By Alice Ferre
Boston University Statehouse Program
This article was originally published in South Coast Today.
BOSTON — “My grandfathers were from the Azores and immigrated to New Bedford and Fall River in search of the American dream. They worked hard and raised families here in Southeastern Massachusetts, just like many of your families,” reads David Rosa’s campaign ad.
Rosa is running as a Republican against one-term Democratic incumbent and former long-time City Councilor John T. Saunders for the Bristol County Commission, tells voters about his Portuguese-American heritage in a flier he provided to the Standard-Times.
But the Dighton resident declined, in a telephone interview, to discuss questions provided to him.
“My father, William ‘Big Bill’ Rosa, married Pauline Nacaula from Freetown, and I believe, was the first Portuguese-American Jet Fighter pilot to serve with the U.S. Air Force,” he wrote in the flier.
“He also became Alaska’s first Portuguese-American middle heavy weight boxing champion.”

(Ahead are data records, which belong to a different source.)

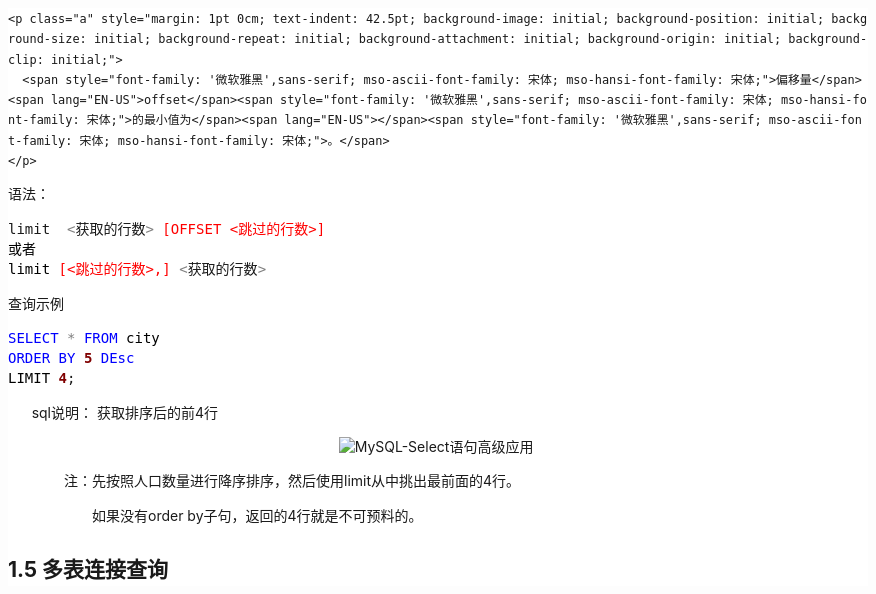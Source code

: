     <p class="a" style="margin: 1pt 0cm; text-indent: 42.5pt; background-image: initial; background-position: initial; background-size: initial; background-repeat: initial; background-attachment: initial; background-origin: initial; background-clip: initial;">
      <span style="font-family: '微软雅黑',sans-serif; mso-ascii-font-family: 宋体; mso-hansi-font-family: 宋体;">偏移量</span><span lang="EN-US">offset</span><span style="font-family: '微软雅黑',sans-serif; mso-ascii-font-family: 宋体; mso-hansi-font-family: 宋体;">的最小值为</span><span lang="EN-US"></span><span style="font-family: '微软雅黑',sans-serif; mso-ascii-font-family: 宋体; mso-hansi-font-family: 宋体;">。</span>
    </p>
  </div>
</div>

语法：

<div>
  <div class="cnblogs_code">
    <pre>limit  <span style="color: #808080;">&lt;</span>获取的行数<span style="color: #808080;">></span> <span style="color: #ff0000;">[</span><span style="color: #ff0000;">OFFSET &lt;跳过的行数></span><span style="color: #ff0000;">]</span><span style="color: #000000;">
或者 
limit </span><span style="color: #ff0000;">[</span><span style="color: #ff0000;">&lt;跳过的行数>,</span><span style="color: #ff0000;">]</span> <span style="color: #808080;">&lt;</span>获取的行数<span style="color: #808080;">></span>  </pre>
  </div>
</div>

查询示例

<div>
  <div class="cnblogs_code">
    <pre><span style="color: #0000ff;">SELECT</span> <span style="color: #808080;">*</span> <span style="color: #0000ff;">FROM</span><span style="color: #000000;"> city
</span><span style="color: #0000ff;">ORDER</span> <span style="color: #0000ff;">BY</span> <span style="color: #800000; font-weight: bold;">5</span> <span style="color: #0000ff;">DEsc</span><span style="color: #000000;">
LIMIT </span><span style="color: #800000; font-weight: bold;">4</span>;</pre>
  </div>
</div>

&nbsp;&nbsp;&nbsp;&nbsp;&nbsp; sql说明： 获取排序后的前4行

<p align="center">
  <img data-original="https://clsn.io/wp-content/uploads/2018/03/1190037-20171222192407334-1597033677.png" src="/wp-content/themes/clsn-003/img/blank.gif" alt="MySQL-Select语句高级应用" alt="" />&nbsp;
</p>

<div>
  <p class="a3">
    　　　　注：先按照人口数量进行降序排序，然后使用limit从中挑出最前面的4行。
  </p>
  
  <p class="a3">
    　　　　　　如果没有order by子句，返回的4行就是不可预料的。
  </p>
</div>

## <span id="15">1.5 多表连接查询</span>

The Massachusetts Alliance of Portuguese Speakers reports the state is home to 308,000 people of Portuguese ancestry. Of that total, 154,811 live in Bristol County, including 32,666 in New Bedford, 38,904 in Fall River and 15,691 in Taunton, according to the U.S. Census Bureau 2011-2015 American Community Survey.
“I hope you will join with me and my wife, Zita (Andrade-Pestana) from Madeira, in this historic journey of Portuguese-Americans establishing their place on America’s political landscape,” Rosa wrote.
On the ballot, and also on his campaign advertisement, Rosa identifies himself only as “D. Rosa.”
On his Facebook campaign page, he describes himself as an “advocate of good, financially responsible and sustainable government,” and a “husband, father, veteran, (who) believes good affordable government requires a educated populace that is willing to engage in fact based, rational and reasoned discussion.”
“If good citizens abandon their responsibility to participate in their own governance that the dark forces of communism and socialism will be happy to take full advantage,” Rosa wrote.
The role of the county commission has changed significantly since the 19 th century when, according to the Secretary of State website, commissioners’ responsibilities were “to erect and repair jails, courthouses, and other county public buildings; to lay out, alter, or discontinue county highways; to grant and other liquor licenses; to estimate, apportion, and assess taxes for county charges and debts; and to examine and settle county accounts.”
Today, commissioners are in charge of setting budgets, “contracting for construction and maintenance at county expense of jails” and writing an “annual report listing petitions and actions regarding highways; repairs to public buildings; salaries paid to county officers; taxes due and unpaid; and assets of the county, including land, buildings, and furniture therein.”
In recent years a number of Massachusetts county governments have been abolished, including those in Berkshire, Essex, Franklin, Hampden, Hampshire, Middlesex, Suffolk and Worcester counties.
According to Shannon Jenkins, chair of the political science department at UMass Dartmouth, the state’s peculiar relationship with its counties is due to geography.
“Massachusetts is a little distinct from other state in the nation (where) there are what are called ‘unincorporated areas,’” Jenkins said. “Unincorporated areas do not belong to any municipality, they do not have any town or local government, and so in those states, counties play an important role providing services to residents to those unincorporated areas.”
“In Massachusetts, county governments are redundant because there are no unincorporated areas in the state,” Jenkins said. “And so, a lot of communities started to recognize that there wasn’t much need for county government in Massachusetts. There was sort of like a little reform movement that went on, where a number of county governments either outvoted themselves out of existence, or in the case of Suffolk County, they consolidated with Boston.”
Rosa previously ran unsuccessfully against Rep. Joseph Kennedy III, D-Newton, in the Massachusetts Fourth Congressional District. He received 2.9 percent of the votes in 2012 and 29.8 percent in 2016.
In 2014, Rosa ran for and lost the Massachusetts Senate seat held by Sen. Marc Pacheco, D-Taunton, by a 58-37.1 percent margin.